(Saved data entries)
====

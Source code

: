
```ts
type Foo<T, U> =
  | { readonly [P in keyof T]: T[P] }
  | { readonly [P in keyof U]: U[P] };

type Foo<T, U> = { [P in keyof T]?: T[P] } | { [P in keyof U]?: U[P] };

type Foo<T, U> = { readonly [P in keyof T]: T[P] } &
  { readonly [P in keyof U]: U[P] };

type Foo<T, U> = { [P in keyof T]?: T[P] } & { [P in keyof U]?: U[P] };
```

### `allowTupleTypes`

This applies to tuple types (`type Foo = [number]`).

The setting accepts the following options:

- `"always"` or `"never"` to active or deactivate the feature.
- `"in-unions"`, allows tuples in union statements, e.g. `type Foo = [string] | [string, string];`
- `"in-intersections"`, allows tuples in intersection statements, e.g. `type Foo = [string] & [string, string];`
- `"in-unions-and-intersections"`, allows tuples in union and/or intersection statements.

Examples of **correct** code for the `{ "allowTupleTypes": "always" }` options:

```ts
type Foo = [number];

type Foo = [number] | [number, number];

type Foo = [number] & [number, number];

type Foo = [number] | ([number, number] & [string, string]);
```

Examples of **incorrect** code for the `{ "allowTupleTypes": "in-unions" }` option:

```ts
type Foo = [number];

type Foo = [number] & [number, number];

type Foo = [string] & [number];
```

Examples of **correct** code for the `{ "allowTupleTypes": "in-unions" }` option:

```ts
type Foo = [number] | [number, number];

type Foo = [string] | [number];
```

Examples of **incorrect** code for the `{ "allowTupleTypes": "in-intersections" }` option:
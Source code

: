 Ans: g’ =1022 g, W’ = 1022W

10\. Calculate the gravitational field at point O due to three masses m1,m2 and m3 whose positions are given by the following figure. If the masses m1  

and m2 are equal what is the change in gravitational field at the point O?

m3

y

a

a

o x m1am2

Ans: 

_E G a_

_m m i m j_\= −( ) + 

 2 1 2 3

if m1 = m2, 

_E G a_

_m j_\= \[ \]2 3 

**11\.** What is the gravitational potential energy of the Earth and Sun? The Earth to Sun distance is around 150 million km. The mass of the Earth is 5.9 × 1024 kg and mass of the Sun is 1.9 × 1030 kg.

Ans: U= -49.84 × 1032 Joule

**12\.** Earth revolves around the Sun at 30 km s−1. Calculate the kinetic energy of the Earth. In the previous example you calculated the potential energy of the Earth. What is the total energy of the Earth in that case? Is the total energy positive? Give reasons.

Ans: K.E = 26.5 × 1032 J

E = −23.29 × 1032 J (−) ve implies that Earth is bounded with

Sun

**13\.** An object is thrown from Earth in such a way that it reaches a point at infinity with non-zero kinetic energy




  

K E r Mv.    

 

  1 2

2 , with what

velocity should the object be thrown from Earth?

====

● **PROBLEM DESCRIPTION**
Search the records above for the word "around", then say how many lines contain it. Give the number alone.

● **RESULT OF THIS TASK**
2